His dragon sensed it too. Whatever there was about this place, his mount didn’t want anything to do with it. He signaled his patrol to extra alertness and pushed on. Then he reached for his communications crystal to report.
There-again there was strangeness. He managed to reach the Watcher on Oak Island, but the voice was weak and there were gaps, requiring several repeats to get the message through.
Interference? he thought as he replaced the crystal. But that didn’t seem right either. He knew the effects of jamming spells on communications crystals. He had felt them often enough during the years of war against the Dark League. But this was more as if someone had substituted a poorly ensorceled crystal for his own. It was as if the spell on the crystal had suddenly become much weaker, less competent.
He noticed that the rhythm of his mount had changed as well. The dragon’s wingbeats had increased, as if they were climbing instead of flying level. The beast wasn’t exactly laboring, but he was definitely working harder. He did a quick calculation and decided that if this continued, the extra effort would reduce his patrol’s flying time by one-third.
Down below the sea seemed the same, but this place was definitely different.
Off to his right one of the dragons flying top cover waggled its wings to attract attention. The riders on the right wing caught it as soon as Dragon Leader did and used hand signals to pass the information on to their commander.
Dragon Leader kneed his mount gently and his dragon banked gently left and right to acknowledge. Craning his neck he saw the rider rise in her saddle and raise both her arms above her head in the signal for land.

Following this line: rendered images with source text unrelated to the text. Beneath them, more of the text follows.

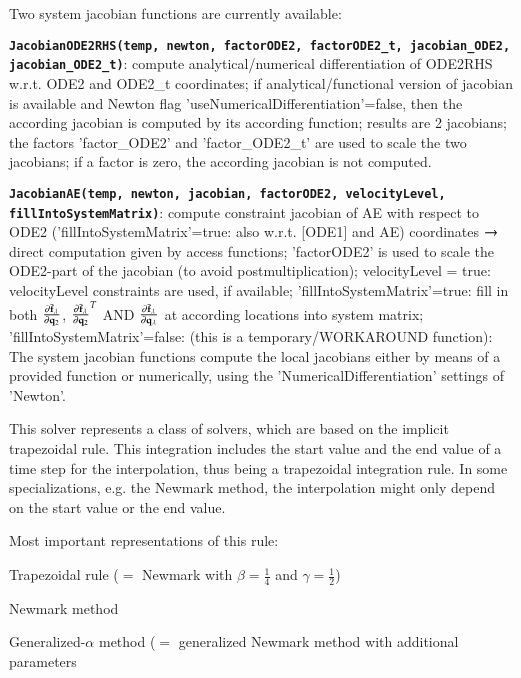Two system jacobian functions are currently available:
\bi
  \item \texttt{\bf JacobianODE2RHS(temp, newton, factorODE2, factorODE2\_t, jacobian\_ODE2, jacobian\_ODE2\_t)}: compute analytical/numerical differentiation of ODE2RHS w.r.t. ODE2 and ODE2\_t coordinates; if analytical/functional version of jacobian is available and Newton flag 'useNumericalDifferentiation'=false, then the according jacobian is computed by its according function; results are 2 jacobians; the factors 'factor\_ODE2' and 'factor\_ODE2\_t' are used to scale the two jacobians; if a factor is zero, the according jacobian is not computed.
	\item \texttt{\bf JacobianAE(temp, newton, jacobian, factorODE2, velocityLevel, fillIntoSystemMatrix)}: 
		compute constraint jacobian of AE with respect to ODE2 ('fillIntoSystemMatrix'=true: also w.r.t. [ODE1] and AE) coordinates $\rightarrow$ direct computation given by access functions; 'factorODE2' is used to scale the ODE2-part of the jacobian (to avoid postmultiplication); velocityLevel = true: velocityLevel constraints are used, if available; 'fillIntoSystemMatrix'=true: fill in both $\frac{\partial \bar {\mathbf{f}}_\lambda}{\partial \mathbf{q}_2}$, $\frac{\partial \bar {\mathbf{f}}_\lambda}{\partial \mathbf{q}_2}^T$ AND $\frac{\partial \bar {\mathbf{f}}_\lambda}{\partial \mathbf{q}_\lambda}$ at according locations into system matrix; 'fillIntoSystemMatrix'=false: (this is a temporary/WORKAROUND function):
\ei
The system jacobian functions compute the local jacobians either by means of a provided function or numerically, using the 'NumericalDifferentiation' settings of 'Newton'.


This solver represents a class of solvers, which are based on the implicit trapezoidal rule. This integration includes the start value and the end value of a time step for the interpolation, thus being a trapezoidal integration rule. In some specializations, e.g. the Newmark method, the interpolation might only depend on the start value or the end value.

Most important representations of this rule:
\bi
  \item Trapezoidal rule ($=$ Newmark with $\beta = \frac 1 4$ and $\gamma = \frac 1 2$) 
	\item Newmark method
	\item Generalized-$\alpha$ method ($=$ generalized Newmark method with additional parameters
\ei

Dragon Leader hesitated for an instant and then signaled the entire patrol to turn toward the land.
The patrol was barely halfway into their turn when three gray shapes hurtled down on them out of the clouds.
"Break! Break!" Dragon Leader screamed into his communications crystal. The warning was unnecessary, already the squadron was scattering like a flock of frightened chickens as the screaming intruders dived on them. Riders fumbled for their war bows as they twisted and dove in every direction, trying desperately to get away from their attackers.

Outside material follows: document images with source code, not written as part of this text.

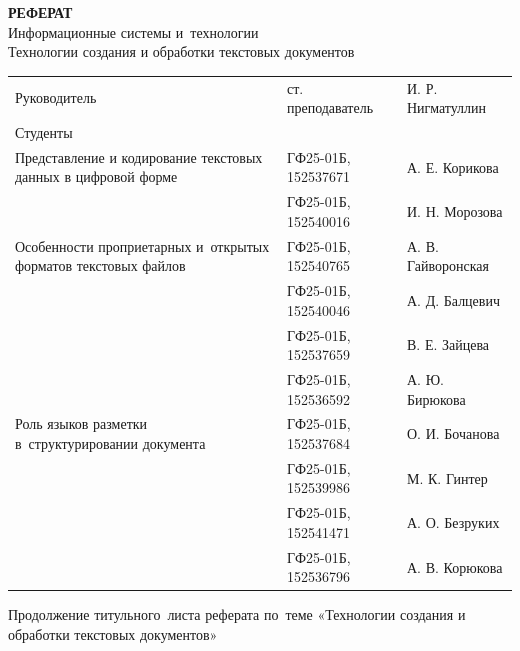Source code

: \documentclass{ou}
\begin{document}
\thispagestyle{empty}
\begin{center}
\shortstack{\FGAVO}\vspace{4\baselineskip}
\textbf{РЕФЕРАТ}\\
Информационные системы и~технологии\\
Технологии создания и обработки текстовых документов\vspace{2\baselineskip}\end{center}
\begin{flushleft}
\doublespacing
\begin{tabularx}{\textwidth}{@{} p{} l l @{}}
Руководитель & ст. преподаватель & И. Р. Нигматуллин\\
Студенты     &                   &                  \\
\multirow{-2.27}{\hsize}{\singlespacing Представление и кодирование текстовых данных в цифровой форме}
             & ГФ25-01Б, 152537671 & А. Е. Корикова\\
             & ГФ25-01Б, 152540016 & И. Н. Морозова\\
\multirow{-2.27}{\hsize}{\singlespacing Особенности проприетарных и~открытых форматов текстовых файлов}
             & ГФ25-01Б, 152540765 & А. В. Гайворонская\\
             & ГФ25-01Б, 152540046 & А. Д. Балцевич\\
             & ГФ25-01Б, 152537659 & В. Е. Зайцева\\
             & ГФ25-01Б, 152536592 & А. Ю. Бирюкова\\
\multirow{-2.27}{\hsize}{\singlespacing Роль языков разметки в~структурировании документа}
             & ГФ25-01Б, 152537684 & О. И. Бочанова\\
             & ГФ25-01Б, 152539986 & М. К. Гинтер\\
             & ГФ25-01Б, 152541471 & А. О. Безруких\\
             & ГФ25-01Б, 152536796 & А. В. Корюкова\\
\end{tabularx}
\end{flushleft}
\vspace*{\fill}
\begin{center}
\city
\end{center}
\newpage
\thispagestyle{empty}
Продолжение титульного~листа реферата по~теме «Технологии создания и обработки текстовых документов»
\end{document}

In the end it was biology rather than maneuvering that saved them. Dragons have poor radar returns and the targeting radars on the robot fighters were unable to get a lock. Craig hadn’t thought to equip his creations with cannon, so the planes were impotent against the dragons.
Of course the dragons were equally impotent against the planes. The aircraft were too fast and too unexpected. They swooped through the formation before a single rider could draw a bow or a single dragon could breathe fire. The planes made a tight curving climb back into the clouds and then they were gone.
The dragons didn’t hang around either. The entire squadron dove for the wavetops and ran for home as fast as their wings could carry them.
"That," said Wiz grimly, "is definitely a jet fighter."
The recording had been frozen at the moment that the plane was climbing away from the dragon squadron. The view was almost from directly above and the outline and details were unmistakable.
"Looks like it was drawn by a fourteen-year-old," Danny said contemptuously. "It’s a combination of a bunch of different planes."
"Notice that it’s unmanned," Jerry said, sticking his finger into the image to point at the place where the cockpit should be. "Either these guys are real cautious about risking their necks or there aren’t very many of them. Maybe only one or two."
"The main thing," Wiz said, getting up from the table, "is that we’ve got both dragons and jet fighters in the same air at the same time." He turned to Arianne, who had brought them the recording.